[Entries taken from a collection]
★ ★ ★ ★
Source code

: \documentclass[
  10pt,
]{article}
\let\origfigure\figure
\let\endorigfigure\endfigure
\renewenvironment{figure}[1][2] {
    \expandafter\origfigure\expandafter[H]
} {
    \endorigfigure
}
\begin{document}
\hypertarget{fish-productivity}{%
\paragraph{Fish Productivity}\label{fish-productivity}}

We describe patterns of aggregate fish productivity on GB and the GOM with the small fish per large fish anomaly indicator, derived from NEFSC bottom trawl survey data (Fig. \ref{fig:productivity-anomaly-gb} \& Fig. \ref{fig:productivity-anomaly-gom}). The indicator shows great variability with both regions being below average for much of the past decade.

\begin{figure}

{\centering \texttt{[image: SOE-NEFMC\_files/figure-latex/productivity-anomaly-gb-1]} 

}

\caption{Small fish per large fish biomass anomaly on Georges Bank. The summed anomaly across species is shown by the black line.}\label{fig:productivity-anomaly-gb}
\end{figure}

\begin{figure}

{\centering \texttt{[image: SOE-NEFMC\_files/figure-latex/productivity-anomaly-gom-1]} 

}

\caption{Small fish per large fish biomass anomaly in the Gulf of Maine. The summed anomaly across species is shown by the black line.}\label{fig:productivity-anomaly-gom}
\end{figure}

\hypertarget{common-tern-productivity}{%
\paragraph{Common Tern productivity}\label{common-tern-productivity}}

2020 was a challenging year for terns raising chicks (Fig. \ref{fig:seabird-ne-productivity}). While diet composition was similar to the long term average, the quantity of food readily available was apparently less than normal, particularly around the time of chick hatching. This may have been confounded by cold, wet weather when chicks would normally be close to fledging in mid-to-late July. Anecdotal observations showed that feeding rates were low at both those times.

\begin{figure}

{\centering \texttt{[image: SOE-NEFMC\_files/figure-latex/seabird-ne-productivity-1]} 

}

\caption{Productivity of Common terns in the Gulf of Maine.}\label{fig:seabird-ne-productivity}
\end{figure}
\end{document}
★ ★ ★ ★
What to produce –
Collect each line of the entries that has the word "latex", copying it in full.

Result –
{\centering \texttt{[image: SOE-NEFMC\_files/figure-latex/productivity-anomaly-gb-1]} 
{\centering \texttt{[image: SOE-NEFMC\_files/figure-latex/productivity-anomaly-gom-1]} 
{\centering \texttt{[image: SOE-NEFMC\_files/figure-latex/seabird-ne-productivity-1]} 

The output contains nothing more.